William R. Newell, in his Hebrews commentary, would write, “Some have even pointed to our Lord’s words to Mary Magdalene, ‘Touch Me not; for I am not yet ascended unto the Father’: declaring that He was on His way on that day of resurrection, to fulfill the type of the high priest in placing His blood before God, as the Levitical high priest sprinkled the blood in the Holy of Holies on the Day of Atonement, quoting: ‘There shall be no man in the tent of meeting when he goeth in to make atonement’ (Lev. 16:14-17)… I would ask, ‘What then mean our Lord’s words on the Cross, ‘It is finished’? If the sprinkling of His blood before God in Heaven was necessary to complete the work of atonement, what mean the words, ‘It is finished’? What was finished? Atonement! The putting away of sin (before God) by the sacrifice of Himself!”
I would also ask, “Why did the Lord have to present His blood in Heaven?” Even under the sacrificial system of the OT the shedding of blood was here on Earth. There’s nothing in Lev. 16 about blood in Heaven. And you consider also, Heb 9:12 Neither by the blood of goats and calves, but by his own blood he entered in once into the holy place, having obtained eternal redemption for us. So what is that holy place? In Lev. 16 we have a type of Christ in Aaron. He entered the presence of God in the Holiest of Holies with a blood sacrifice, but Christ entered the presence of God the Father, the holy place in Heaven with the sacrifice of Himself and He only entered ONCE.
The other two theories Scofield lists are “(2) That Mary Magdalene, knowing as yet only Christ after the flesh 2Co_5:15-17 and having found her Beloved, sought only to hold Him so; while He, about to assume a new relation to His disciples in ascension, gently teaches Mary that now she must not seek to hold Him to the earth, but rather become His messenger of the new joy. (3) That He merely meant: ‘Do not detain me now; I am not yet ascended; you will see me again; run rather to my brethren,’ etc.”
I’d suggest it’s a combination of the last two. The Lord knew what Mary was thinking and feeling, and she needed to adjust her expectations.
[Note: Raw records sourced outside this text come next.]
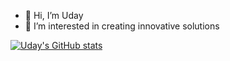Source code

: - 👋 Hi, I’m Uday
- 👀 I’m interested in creating innovative solutions

[![Uday's GitHub stats](https://github-readme-stats.vercel.app/api?username=udaysinghkanwar)](https://github.com/anuraghazra/github-readme-stats)
<!---
udaysinghkanwar/udaysinghkanwar is a ✨ special ✨ repository because its `README.md` (this file) appears on your GitHub profile.
You can click the Preview link to take a look at your changes.
--->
He’s not saying, “Don’t touch me and make me unclean before I ascend into Heaven.” He’s saying, “Don’t cleave to me as you once did before I died. Things are not going to pick-up where we left off. I will not be establishing the kingdom now. I will be ascending to the Father, and you need to tell all the brethren that I’m alive but not here to stay.” I think the ascension He spoke of is His one ascension that we read in Acts 1. Mary wanted Him with her on the Earth. She needed to understand that everything has changed. He was not back for good. He would be leaving again. But there’s work to do. Go tell the brethren I’m alive, but I’ll also be ascending to my Father. It was important for Mary and everyone else to know that His time upon the Earth as risen will not be for long.